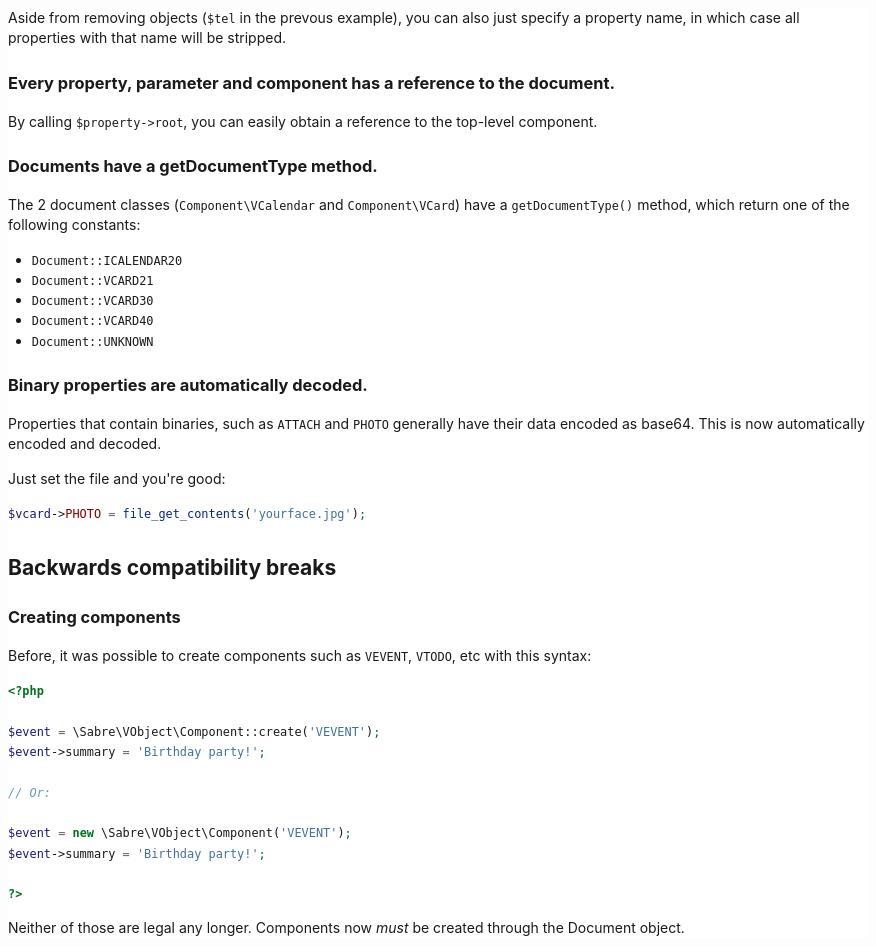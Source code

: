 Aside from removing objects (`$tel` in the prevous example), you can also just
specify a property name, in which case all properties with that name will be
stripped.

### Every property, parameter and component has a reference to the document.

By calling `$property->root`, you can easily obtain a reference to the top-level
component.

### Documents have a getDocumentType method.

The 2 document classes (`Component\VCalendar` and `Component\VCard`) have a
`getDocumentType()` method, which return one of the following constants:

* `Document::ICALENDAR20`
* `Document::VCARD21`
* `Document::VCARD30`
* `Document::VCARD40`
* `Document::UNKNOWN`

### Binary properties are automatically decoded.

Properties that contain binaries, such as `ATTACH` and `PHOTO` generally have
their data encoded as base64. This is now automatically encoded and decoded.

Just set the file and you're good:

```php
$vcard->PHOTO = file_get_contents('yourface.jpg');
```

Backwards compatibility breaks
------------------------------

### Creating components

Before, it was possible to create components such as `VEVENT`, `VTODO`, etc
with this syntax:

```php
<?php

$event = \Sabre\VObject\Component::create('VEVENT');
$event->summary = 'Birthday party!';

// Or:

$event = new \Sabre\VObject\Component('VEVENT');
$event->summary = 'Birthday party!';

?>
```

Neither of those are legal any longer. Components now _must_ be created through
the Document object.
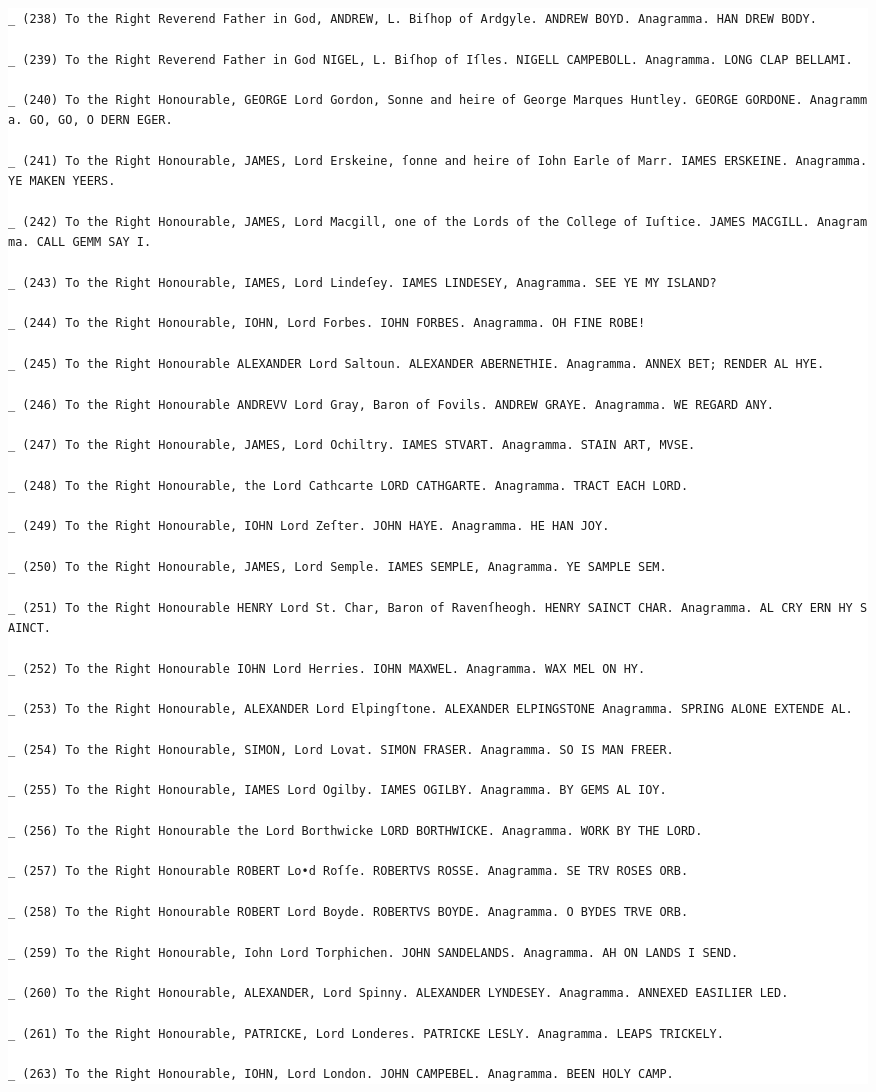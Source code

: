     _ (238) To the Right Reverend Father in God, ANDREW, L. Biſhop of Ardgyle. ANDREW BOYD. Anagramma. HAN DREW BODY.

    _ (239) To the Right Reverend Father in God NIGEL, L. Biſhop of Iſles. NIGELL CAMPEBOLL. Anagramma. LONG CLAP BELLAMI.

    _ (240) To the Right Honourable, GEORGE Lord Gordon, Sonne and heire of George Marques Huntley. GEORGE GORDONE. Anagramma. GO, GO, O DERN EGER.

    _ (241) To the Right Honourable, JAMES, Lord Erskeine, ſonne and heire of Iohn Earle of Marr. IAMES ERSKEINE. Anagramma. YE MAKEN YEERS.

    _ (242) To the Right Honourable, JAMES, Lord Macgill, one of the Lords of the College of Iuſtice. JAMES MACGILL. Anagramma. CALL GEMM SAY I.

    _ (243) To the Right Honourable, IAMES, Lord Lindeſey. IAMES LINDESEY, Anagramma. SEE YE MY ISLAND?

    _ (244) To the Right Honourable, IOHN, Lord Forbes. IOHN FORBES. Anagramma. OH FINE ROBE!

    _ (245) To the Right Honourable ALEXANDER Lord Saltoun. ALEXANDER ABERNETHIE. Anagramma. ANNEX BET; RENDER AL HYE.

    _ (246) To the Right Honourable ANDREVV Lord Gray, Baron of Fovils. ANDREW GRAYE. Anagramma. WE REGARD ANY.

    _ (247) To the Right Honourable, JAMES, Lord Ochiltry. IAMES STVART. Anagramma. STAIN ART, MVSE.

    _ (248) To the Right Honourable, the Lord Cathcarte LORD CATHGARTE. Anagramma. TRACT EACH LORD.

    _ (249) To the Right Honourable, IOHN Lord Zeſter. JOHN HAYE. Anagramma. HE HAN JOY.

    _ (250) To the Right Honourable, JAMES, Lord Semple. IAMES SEMPLE, Anagramma. YE SAMPLE SEM.

    _ (251) To the Right Honourable HENRY Lord St. Char, Baron of Ravenſheogh. HENRY SAINCT CHAR. Anagramma. AL CRY ERN HY SAINCT.

    _ (252) To the Right Honourable IOHN Lord Herries. IOHN MAXWEL. Anagramma. WAX MEL ON HY.

    _ (253) To the Right Honourable, ALEXANDER Lord Elpingſtone. ALEXANDER ELPINGSTONE Anagramma. SPRING ALONE EXTENDE AL.

    _ (254) To the Right Honourable, SIMON, Lord Lovat. SIMON FRASER. Anagramma. SO IS MAN FREER.

    _ (255) To the Right Honourable, IAMES Lord Ogilby. IAMES OGILBY. Anagramma. BY GEMS AL IOY.

    _ (256) To the Right Honourable the Lord Borthwicke LORD BORTHWICKE. Anagramma. WORK BY THE LORD.

    _ (257) To the Right Honourable ROBERT Lo•d Roſſe. ROBERTVS ROSSE. Anagramma. SE TRV ROSES ORB.

    _ (258) To the Right Honourable ROBERT Lord Boyde. ROBERTVS BOYDE. Anagramma. O BYDES TRVE ORB.

    _ (259) To the Right Honourable, Iohn Lord Torphichen. JOHN SANDELANDS. Anagramma. AH ON LANDS I SEND.

    _ (260) To the Right Honourable, ALEXANDER, Lord Spinny. ALEXANDER LYNDESEY. Anagramma. ANNEXED EASILIER LED.

    _ (261) To the Right Honourable, PATRICKE, Lord Londeres. PATRICKE LESLY. Anagramma. LEAPS TRICKELY.

    _ (263) To the Right Honourable, IOHN, Lord London. JOHN CAMPEBEL. Anagramma. BEEN HOLY CAMP.
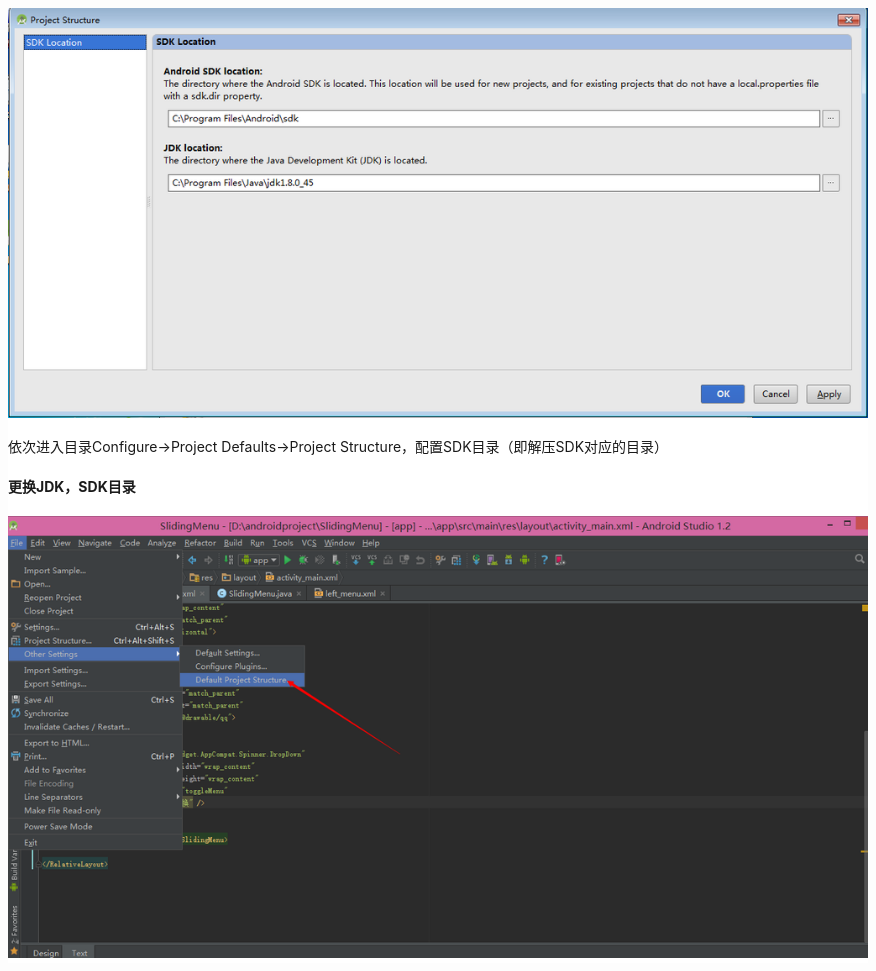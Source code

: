 
![android-studio-2choosesdk2.png](images/android-studio-2choosesdk2.png)

依次进入目录Configure->Project Defaults->Project Structure，配置SDK目录（即解压SDK对应的目录）

#### 更换JDK，SDK目录

![android-studio-2-sdksetq.png](images/android-studio-2-sdksetq.png)
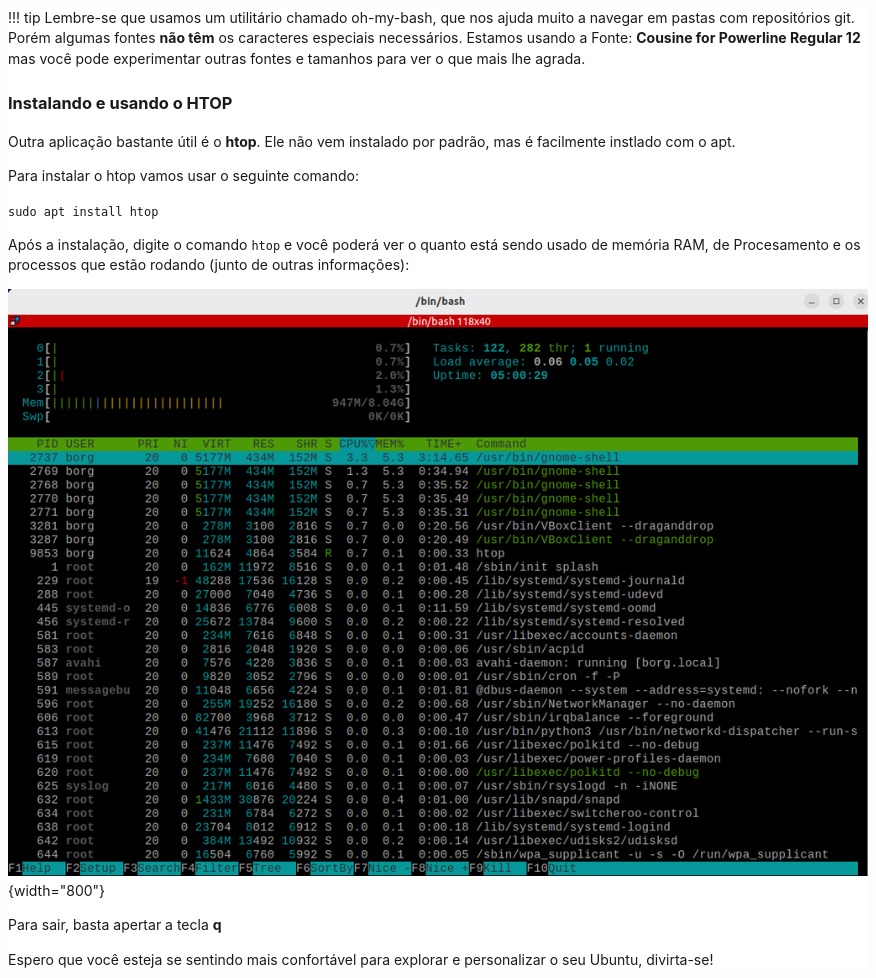 !!! tip
    Lembre-se que usamos um utilitário chamado oh-my-bash, que nos ajuda muito a navegar em pastas com repositórios git. Porém algumas fontes **não têm** os caracteres especiais necessários. Estamos usando a Fonte: **Cousine for Powerline Regular 12** mas você pode experimentar outras fontes e tamanhos para ver o que mais lhe agrada.

### Instalando e usando o HTOP

Outra aplicação bastante útil é o **htop**. Ele não vem instalado por padrão, mas é facilmente instlado com o apt.

Para instalar o htop vamos usar o seguinte comando:

```
sudo apt install htop
```

Após a instalação, digite o comando `htop` e você poderá ver o quanto está sendo usado de memória RAM, de Procesamento e os processos que estão rodando (junto de outras informações):

![Passo15](imgs/passo15.png){width="800"}

Para sair, basta apertar a tecla **q**

Espero que você esteja se sentindo mais confortável para explorar e personalizar o seu Ubuntu, divirta-se!
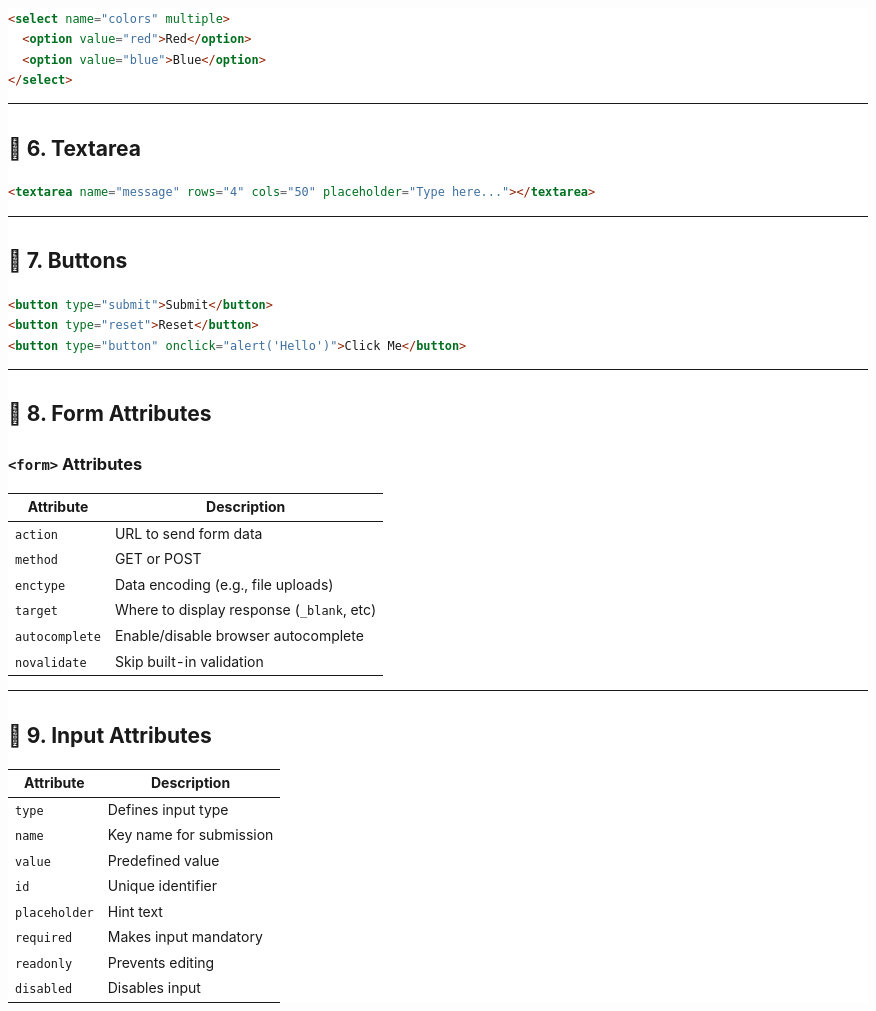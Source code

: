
 ```html
<select name="colors" multiple>
  <option value="red">Red</option>
  <option value="blue">Blue</option>
</select>
```

---

## 🔹 6. **Textarea**

```html
<textarea name="message" rows="4" cols="50" placeholder="Type here..."></textarea>
```

---

## 🔹 7. **Buttons**

```html
<button type="submit">Submit</button>
<button type="reset">Reset</button>
<button type="button" onclick="alert('Hello')">Click Me</button>
```

---

## 🔹 8. **Form Attributes**

### `<form>` Attributes

| Attribute      | Description                               |
| -------------- | ----------------------------------------- |
| `action`       | URL to send form data                     |
| `method`       | GET or POST                               |
| `enctype`      | Data encoding (e.g., file uploads)        |
| `target`       | Where to display response (`_blank`, etc) |
| `autocomplete` | Enable/disable browser autocomplete       |
| `novalidate`   | Skip built-in validation                  |

---

## 🔹 9. **Input Attributes**

| Attribute      | Description                             |
| -------------- | --------------------------------------- |
| `type`         | Defines input type                      |
| `name`         | Key name for submission                 |
| `value`        | Predefined value                        |
| `id`           | Unique identifier                       |
| `placeholder`  | Hint text                               |
| `required`     | Makes input mandatory                   |
| `readonly`     | Prevents editing                        |
| `disabled`     | Disables input                          |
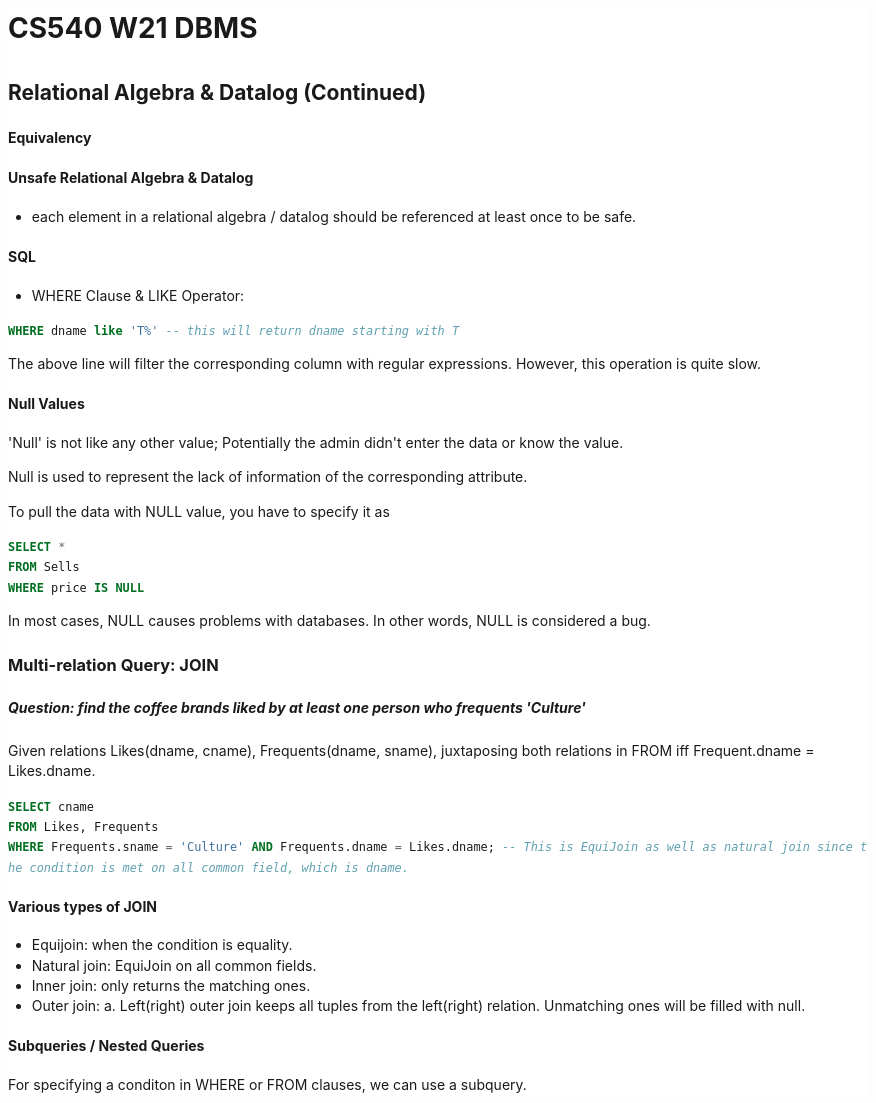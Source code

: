 # CS540 W21 DBMS 
## Relational Algebra & Datalog (Continued)
#### Equivalency 
#### Unsafe Relational Algebra & Datalog 
- each element in a relational algebra / datalog should be referenced at least once to be safe. 
#### SQL 
- WHERE Clause & LIKE Operator: 
```sql
WHERE dname like 'T%' -- this will return dname starting with T
```
The above line will filter the corresponding column with regular expressions. However, this operation is quite slow. 

#### Null Values 
'Null' is not like any other value; Potentially the admin didn't enter the data or know the value. 

Null is used to represent the lack of information of the corresponding attribute. 

To pull the data with NULL value, you have to specify it as 
```sql
SELECT * 
FROM Sells
WHERE price IS NULL
```

In most cases, NULL causes problems with databases. In other words, NULL is considered a bug. 

### Multi-relation Query: JOIN 
##### Question: find the coffee brands liked by at least one person who frequents 'Culture'
Given relations Likes(dname, cname), Frequents(dname, sname), juxtaposing both relations in FROM iff Frequent.dname = Likes.dname. 
```sql
SELECT cname
FROM Likes, Frequents
WHERE Frequents.sname = 'Culture' AND Frequents.dname = Likes.dname; -- This is EquiJoin as well as natural join since the condition is met on all common field, which is dname.
```
#### Various types of JOIN 
- Equijoin: when the condition is equality. 
- Natural join: EquiJoin on all common fields.
- Inner join: only returns the matching ones. 
- Outer join: 
a. Left(right) outer join keeps all tuples from the left(right) relation. Unmatching ones will be filled with null.  

#### Subqueries / Nested Queries
For specifying a conditon in WHERE or FROM clauses, we can use a subquery.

....

WORK ITEM - Return the lines above that include the string "decoded".

EXERCISE ANSWER -
### Binary properties are automatically decoded.
their data encoded as base64. This is now automatically encoded and decoded.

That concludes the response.